- **Data**

━━━━

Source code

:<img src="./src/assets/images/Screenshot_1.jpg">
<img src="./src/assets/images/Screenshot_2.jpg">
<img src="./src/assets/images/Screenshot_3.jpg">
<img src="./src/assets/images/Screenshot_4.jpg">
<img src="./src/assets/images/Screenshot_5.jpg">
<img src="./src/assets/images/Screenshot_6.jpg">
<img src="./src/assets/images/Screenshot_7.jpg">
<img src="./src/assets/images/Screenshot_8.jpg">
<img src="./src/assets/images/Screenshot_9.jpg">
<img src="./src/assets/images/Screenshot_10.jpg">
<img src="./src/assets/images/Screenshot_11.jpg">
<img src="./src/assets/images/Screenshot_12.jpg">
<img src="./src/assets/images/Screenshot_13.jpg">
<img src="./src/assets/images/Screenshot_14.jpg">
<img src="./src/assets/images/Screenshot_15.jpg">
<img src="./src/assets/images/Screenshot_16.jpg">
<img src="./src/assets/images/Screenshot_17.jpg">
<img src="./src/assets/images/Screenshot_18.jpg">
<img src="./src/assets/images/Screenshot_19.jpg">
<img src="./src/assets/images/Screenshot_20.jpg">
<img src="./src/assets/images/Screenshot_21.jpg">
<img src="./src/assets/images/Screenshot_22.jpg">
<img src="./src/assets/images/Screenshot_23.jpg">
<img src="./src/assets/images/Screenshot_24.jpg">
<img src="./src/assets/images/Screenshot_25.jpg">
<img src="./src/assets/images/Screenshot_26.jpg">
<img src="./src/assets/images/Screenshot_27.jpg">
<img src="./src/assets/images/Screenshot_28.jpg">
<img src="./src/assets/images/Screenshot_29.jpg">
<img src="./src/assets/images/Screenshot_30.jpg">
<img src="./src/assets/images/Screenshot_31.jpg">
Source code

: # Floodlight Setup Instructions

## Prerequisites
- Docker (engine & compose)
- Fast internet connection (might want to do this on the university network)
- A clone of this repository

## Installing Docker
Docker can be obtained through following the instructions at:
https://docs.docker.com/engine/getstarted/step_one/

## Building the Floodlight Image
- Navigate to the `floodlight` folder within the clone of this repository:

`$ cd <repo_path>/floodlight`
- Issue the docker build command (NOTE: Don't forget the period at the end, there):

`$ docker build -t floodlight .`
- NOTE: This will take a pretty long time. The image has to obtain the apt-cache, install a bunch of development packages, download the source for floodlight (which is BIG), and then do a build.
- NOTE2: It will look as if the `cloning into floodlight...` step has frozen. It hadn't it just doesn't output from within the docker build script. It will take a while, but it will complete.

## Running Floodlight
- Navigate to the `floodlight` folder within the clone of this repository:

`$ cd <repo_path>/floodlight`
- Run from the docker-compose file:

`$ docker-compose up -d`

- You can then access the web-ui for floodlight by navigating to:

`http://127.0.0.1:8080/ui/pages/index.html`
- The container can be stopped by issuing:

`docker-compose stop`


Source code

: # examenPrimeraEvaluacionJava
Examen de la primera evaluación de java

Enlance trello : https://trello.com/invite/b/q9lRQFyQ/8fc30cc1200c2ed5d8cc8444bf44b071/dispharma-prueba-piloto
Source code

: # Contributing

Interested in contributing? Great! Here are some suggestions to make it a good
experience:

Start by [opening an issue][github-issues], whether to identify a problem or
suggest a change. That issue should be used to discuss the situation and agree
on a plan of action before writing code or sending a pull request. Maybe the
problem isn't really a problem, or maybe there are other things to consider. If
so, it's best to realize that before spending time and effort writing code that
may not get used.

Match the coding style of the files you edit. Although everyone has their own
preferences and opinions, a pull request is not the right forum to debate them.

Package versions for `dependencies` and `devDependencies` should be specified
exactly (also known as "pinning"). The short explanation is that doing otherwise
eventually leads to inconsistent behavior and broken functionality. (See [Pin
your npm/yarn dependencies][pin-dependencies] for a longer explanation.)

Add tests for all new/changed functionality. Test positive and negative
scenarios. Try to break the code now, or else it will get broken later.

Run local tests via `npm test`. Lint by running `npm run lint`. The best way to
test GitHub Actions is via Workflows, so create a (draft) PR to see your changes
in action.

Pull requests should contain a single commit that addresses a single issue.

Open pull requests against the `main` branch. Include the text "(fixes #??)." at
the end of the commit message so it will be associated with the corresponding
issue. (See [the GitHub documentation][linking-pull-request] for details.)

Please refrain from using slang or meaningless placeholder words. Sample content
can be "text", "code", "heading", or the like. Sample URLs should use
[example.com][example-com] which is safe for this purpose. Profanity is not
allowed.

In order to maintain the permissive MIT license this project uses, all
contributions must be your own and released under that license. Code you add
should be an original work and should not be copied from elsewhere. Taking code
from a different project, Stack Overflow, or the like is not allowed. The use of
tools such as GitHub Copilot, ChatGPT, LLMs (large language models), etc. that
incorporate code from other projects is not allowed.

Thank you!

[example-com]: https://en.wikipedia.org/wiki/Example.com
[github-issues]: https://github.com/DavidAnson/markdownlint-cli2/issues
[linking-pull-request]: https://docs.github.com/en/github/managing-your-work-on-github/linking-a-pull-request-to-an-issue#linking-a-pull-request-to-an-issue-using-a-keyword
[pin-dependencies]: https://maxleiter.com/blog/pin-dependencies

━━━━

- **What to produce**
An exact restatement of all the entries above is needed.

- **Problem solution**
Source code

:<img src="./src/assets/images/Screenshot_1.jpg">
<img src="./src/assets/images/Screenshot_2.jpg">
<img src="./src/assets/images/Screenshot_3.jpg">
<img src="./src/assets/images/Screenshot_4.jpg">
<img src="./src/assets/images/Screenshot_5.jpg">
<img src="./src/assets/images/Screenshot_6.jpg">
<img src="./src/assets/images/Screenshot_7.jpg">
<img src="./src/assets/images/Screenshot_8.jpg">
<img src="./src/assets/images/Screenshot_9.jpg">
<img src="./src/assets/images/Screenshot_10.jpg">
<img src="./src/assets/images/Screenshot_11.jpg">
<img src="./src/assets/images/Screenshot_12.jpg">
<img src="./src/assets/images/Screenshot_13.jpg">
<img src="./src/assets/images/Screenshot_14.jpg">
<img src="./src/assets/images/Screenshot_15.jpg">
<img src="./src/assets/images/Screenshot_16.jpg">
<img src="./src/assets/images/Screenshot_17.jpg">
<img src="./src/assets/images/Screenshot_18.jpg">
<img src="./src/assets/images/Screenshot_19.jpg">
<img src="./src/assets/images/Screenshot_20.jpg">
<img src="./src/assets/images/Screenshot_21.jpg">
<img src="./src/assets/images/Screenshot_22.jpg">
<img src="./src/assets/images/Screenshot_23.jpg">
<img src="./src/assets/images/Screenshot_24.jpg">
<img src="./src/assets/images/Screenshot_25.jpg">
<img src="./src/assets/images/Screenshot_26.jpg">
<img src="./src/assets/images/Screenshot_27.jpg">
<img src="./src/assets/images/Screenshot_28.jpg">
<img src="./src/assets/images/Screenshot_29.jpg">
<img src="./src/assets/images/Screenshot_30.jpg">
<img src="./src/assets/images/Screenshot_31.jpg">
Source code

: # Floodlight Setup Instructions

## Prerequisites
- Docker (engine & compose)
- Fast internet connection (might want to do this on the university network)
- A clone of this repository

## Installing Docker
Docker can be obtained through following the instructions at:
https://docs.docker.com/engine/getstarted/step_one/

## Building the Floodlight Image
- Navigate to the `floodlight` folder within the clone of this repository:

`$ cd <repo_path>/floodlight`
- Issue the docker build command (NOTE: Don't forget the period at the end, there):

`$ docker build -t floodlight .`
- NOTE: This will take a pretty long time. The image has to obtain the apt-cache, install a bunch of development packages, download the source for floodlight (which is BIG), and then do a build.
- NOTE2: It will look as if the `cloning into floodlight...` step has frozen. It hadn't it just doesn't output from within the docker build script. It will take a while, but it will complete.

## Running Floodlight
- Navigate to the `floodlight` folder within the clone of this repository:

`$ cd <repo_path>/floodlight`
- Run from the docker-compose file:

`$ docker-compose up -d`

- You can then access the web-ui for floodlight by navigating to:

`http://127.0.0.1:8080/ui/pages/index.html`
- The container can be stopped by issuing:

`docker-compose stop`


Source code

: # examenPrimeraEvaluacionJava
Examen de la primera evaluación de java

Enlance trello : https://trello.com/invite/b/q9lRQFyQ/8fc30cc1200c2ed5d8cc8444bf44b071/dispharma-prueba-piloto
Source code

: # Contributing

Interested in contributing? Great! Here are some suggestions to make it a good
experience:

Start by [opening an issue][github-issues], whether to identify a problem or
suggest a change. That issue should be used to discuss the situation and agree
on a plan of action before writing code or sending a pull request. Maybe the
problem isn't really a problem, or maybe there are other things to consider. If
so, it's best to realize that before spending time and effort writing code that
may not get used.

Match the coding style of the files you edit. Although everyone has their own
preferences and opinions, a pull request is not the right forum to debate them.

Package versions for `dependencies` and `devDependencies` should be specified
exactly (also known as "pinning"). The short explanation is that doing otherwise
eventually leads to inconsistent behavior and broken functionality. (See [Pin
your npm/yarn dependencies][pin-dependencies] for a longer explanation.)

Add tests for all new/changed functionality. Test positive and negative
scenarios. Try to break the code now, or else it will get broken later.

Run local tests via `npm test`. Lint by running `npm run lint`. The best way to
test GitHub Actions is via Workflows, so create a (draft) PR to see your changes
in action.

Pull requests should contain a single commit that addresses a single issue.

Open pull requests against the `main` branch. Include the text "(fixes #??)." at
the end of the commit message so it will be associated with the corresponding
issue. (See [the GitHub documentation][linking-pull-request] for details.)

Please refrain from using slang or meaningless placeholder words. Sample content
can be "text", "code", "heading", or the like. Sample URLs should use
[example.com][example-com] which is safe for this purpose. Profanity is not
allowed.

In order to maintain the permissive MIT license this project uses, all
contributions must be your own and released under that license. Code you add
should be an original work and should not be copied from elsewhere. Taking code
from a different project, Stack Overflow, or the like is not allowed. The use of
tools such as GitHub Copilot, ChatGPT, LLMs (large language models), etc. that
incorporate code from other projects is not allowed.

Thank you!

[example-com]: https://en.wikipedia.org/wiki/Example.com
[github-issues]: https://github.com/DavidAnson/markdownlint-cli2/issues
[linking-pull-request]: https://docs.github.com/en/github/managing-your-work-on-github/linking-a-pull-request-to-an-issue#linking-a-pull-request-to-an-issue-using-a-keyword
[pin-dependencies]: https://maxleiter.com/blog/pin-dependencies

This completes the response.